_Problem requirements_
All of the entries below need repeating exactly, apart from their images.

______

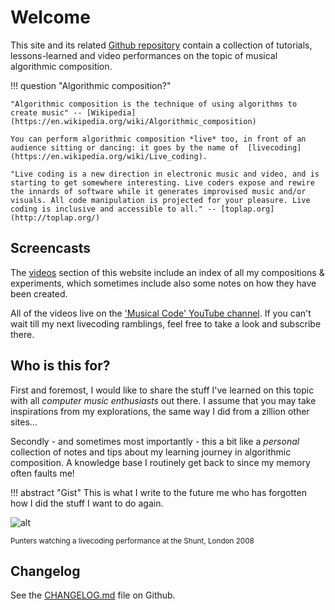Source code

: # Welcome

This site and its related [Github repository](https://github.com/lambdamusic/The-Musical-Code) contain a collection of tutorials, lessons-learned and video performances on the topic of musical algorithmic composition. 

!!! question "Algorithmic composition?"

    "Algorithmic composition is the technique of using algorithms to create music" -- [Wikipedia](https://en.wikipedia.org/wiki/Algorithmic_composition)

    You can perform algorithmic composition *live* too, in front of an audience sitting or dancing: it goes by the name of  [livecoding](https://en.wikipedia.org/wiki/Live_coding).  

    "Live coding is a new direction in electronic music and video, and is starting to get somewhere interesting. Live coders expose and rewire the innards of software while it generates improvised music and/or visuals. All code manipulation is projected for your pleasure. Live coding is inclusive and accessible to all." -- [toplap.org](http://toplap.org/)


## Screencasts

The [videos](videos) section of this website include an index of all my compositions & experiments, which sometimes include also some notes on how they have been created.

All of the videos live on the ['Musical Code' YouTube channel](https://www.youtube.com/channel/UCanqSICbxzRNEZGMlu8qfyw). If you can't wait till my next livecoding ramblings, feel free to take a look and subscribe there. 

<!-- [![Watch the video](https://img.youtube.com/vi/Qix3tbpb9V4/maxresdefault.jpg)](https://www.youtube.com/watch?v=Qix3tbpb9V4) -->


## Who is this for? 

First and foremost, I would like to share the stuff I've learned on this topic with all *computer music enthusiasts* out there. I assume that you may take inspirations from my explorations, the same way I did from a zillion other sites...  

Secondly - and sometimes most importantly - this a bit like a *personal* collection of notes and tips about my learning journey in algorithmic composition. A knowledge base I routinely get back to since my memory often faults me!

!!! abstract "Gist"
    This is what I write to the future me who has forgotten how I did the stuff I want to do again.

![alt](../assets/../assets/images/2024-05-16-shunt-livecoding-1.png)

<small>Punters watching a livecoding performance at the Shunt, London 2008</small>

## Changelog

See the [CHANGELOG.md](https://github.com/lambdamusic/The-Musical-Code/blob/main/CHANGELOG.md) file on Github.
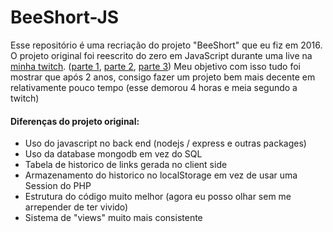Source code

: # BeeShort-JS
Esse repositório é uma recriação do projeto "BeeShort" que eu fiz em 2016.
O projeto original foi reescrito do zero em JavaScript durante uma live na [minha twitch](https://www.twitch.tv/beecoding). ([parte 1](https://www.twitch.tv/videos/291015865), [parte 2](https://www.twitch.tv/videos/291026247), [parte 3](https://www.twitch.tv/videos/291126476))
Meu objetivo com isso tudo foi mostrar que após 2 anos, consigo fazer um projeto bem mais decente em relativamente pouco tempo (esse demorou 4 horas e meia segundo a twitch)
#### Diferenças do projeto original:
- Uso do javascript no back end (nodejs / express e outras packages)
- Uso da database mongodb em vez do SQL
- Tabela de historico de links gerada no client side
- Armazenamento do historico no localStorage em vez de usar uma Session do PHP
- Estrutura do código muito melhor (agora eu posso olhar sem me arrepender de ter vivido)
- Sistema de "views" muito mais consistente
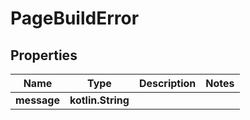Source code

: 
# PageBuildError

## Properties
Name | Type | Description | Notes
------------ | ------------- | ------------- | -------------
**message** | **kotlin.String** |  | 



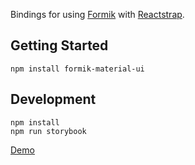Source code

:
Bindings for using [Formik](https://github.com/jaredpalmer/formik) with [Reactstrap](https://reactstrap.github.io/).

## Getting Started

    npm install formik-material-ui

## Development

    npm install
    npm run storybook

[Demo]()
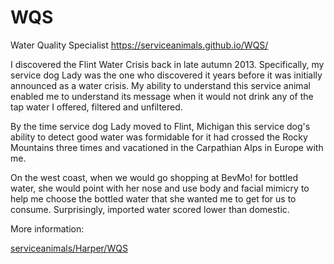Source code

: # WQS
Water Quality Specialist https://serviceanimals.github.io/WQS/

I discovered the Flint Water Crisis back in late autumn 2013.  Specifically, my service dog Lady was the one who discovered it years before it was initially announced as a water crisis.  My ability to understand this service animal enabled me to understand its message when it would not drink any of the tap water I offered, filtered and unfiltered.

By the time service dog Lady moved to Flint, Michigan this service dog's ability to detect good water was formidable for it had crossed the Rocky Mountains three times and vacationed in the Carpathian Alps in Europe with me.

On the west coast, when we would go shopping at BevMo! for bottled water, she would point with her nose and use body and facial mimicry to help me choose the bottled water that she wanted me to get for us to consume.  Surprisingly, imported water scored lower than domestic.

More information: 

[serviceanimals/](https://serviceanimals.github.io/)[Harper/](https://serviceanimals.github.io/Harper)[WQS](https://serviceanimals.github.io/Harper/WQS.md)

______

_Solution to the problem_
Source code

: # Welcome

This site and its related [Github repository](https://github.com/lambdamusic/The-Musical-Code) contain a collection of tutorials, lessons-learned and video performances on the topic of musical algorithmic composition. 

!!! question "Algorithmic composition?"

    "Algorithmic composition is the technique of using algorithms to create music" -- [Wikipedia](https://en.wikipedia.org/wiki/Algorithmic_composition)

    You can perform algorithmic composition *live* too, in front of an audience sitting or dancing: it goes by the name of  [livecoding](https://en.wikipedia.org/wiki/Live_coding).  

    "Live coding is a new direction in electronic music and video, and is starting to get somewhere interesting. Live coders expose and rewire the innards of software while it generates improvised music and/or visuals. All code manipulation is projected for your pleasure. Live coding is inclusive and accessible to all." -- [toplap.org](http://toplap.org/)


## Screencasts

The [videos](videos) section of this website include an index of all my compositions & experiments, which sometimes include also some notes on how they have been created.

All of the videos live on the ['Musical Code' YouTube channel](https://www.youtube.com/channel/UCanqSICbxzRNEZGMlu8qfyw). If you can't wait till my next livecoding ramblings, feel free to take a look and subscribe there. 

<!-- [![Watch the video](https://img.youtube.com/vi/Qix3tbpb9V4/maxresdefault.jpg)](https://www.youtube.com/watch?v=Qix3tbpb9V4) -->


## Who is this for? 

First and foremost, I would like to share the stuff I've learned on this topic with all *computer music enthusiasts* out there. I assume that you may take inspirations from my explorations, the same way I did from a zillion other sites...  

Secondly - and sometimes most importantly - this a bit like a *personal* collection of notes and tips about my learning journey in algorithmic composition. A knowledge base I routinely get back to since my memory often faults me!

!!! abstract "Gist"
    This is what I write to the future me who has forgotten how I did the stuff I want to do again.

![alt](../assets/../assets/images/2024-05-16-shunt-livecoding-1.png)

<small>Punters watching a livecoding performance at the Shunt, London 2008</small>

## Changelog

See the [CHANGELOG.md](https://github.com/lambdamusic/The-Musical-Code/blob/main/CHANGELOG.md) file on Github.
Source code

: # BeeShort-JS
Esse repositório é uma recriação do projeto "BeeShort" que eu fiz em 2016.
O projeto original foi reescrito do zero em JavaScript durante uma live na [minha twitch](https://www.twitch.tv/beecoding). ([parte 1](https://www.twitch.tv/videos/291015865), [parte 2](https://www.twitch.tv/videos/291026247), [parte 3](https://www.twitch.tv/videos/291126476))
Meu objetivo com isso tudo foi mostrar que após 2 anos, consigo fazer um projeto bem mais decente em relativamente pouco tempo (esse demorou 4 horas e meia segundo a twitch)
#### Diferenças do projeto original:
- Uso do javascript no back end (nodejs / express e outras packages)
- Uso da database mongodb em vez do SQL
- Tabela de historico de links gerada no client side
- Armazenamento do historico no localStorage em vez de usar uma Session do PHP
- Estrutura do código muito melhor (agora eu posso olhar sem me arrepender de ter vivido)
- Sistema de "views" muito mais consistente
Source code

: 
# PageBuildError

## Properties
Name | Type | Description | Notes
------------ | ------------- | ------------- | -------------
**message** | **kotlin.String** |  | 



Source code

:
Bindings for using [Formik](https://github.com/jaredpalmer/formik) with [Reactstrap](https://reactstrap.github.io/).

## Getting Started

    npm install formik-material-ui

## Development

    npm install
    npm run storybook

[Demo]()
Source code

: # WQS
Water Quality Specialist https://serviceanimals.github.io/WQS/

I discovered the Flint Water Crisis back in late autumn 2013.  Specifically, my service dog Lady was the one who discovered it years before it was initially announced as a water crisis.  My ability to understand this service animal enabled me to understand its message when it would not drink any of the tap water I offered, filtered and unfiltered.

By the time service dog Lady moved to Flint, Michigan this service dog's ability to detect good water was formidable for it had crossed the Rocky Mountains three times and vacationed in the Carpathian Alps in Europe with me.

On the west coast, when we would go shopping at BevMo! for bottled water, she would point with her nose and use body and facial mimicry to help me choose the bottled water that she wanted me to get for us to consume.  Surprisingly, imported water scored lower than domestic.

More information: 

[serviceanimals/](https://serviceanimals.github.io/)[Harper/](https://serviceanimals.github.io/Harper)[WQS](https://serviceanimals.github.io/Harper/WQS.md)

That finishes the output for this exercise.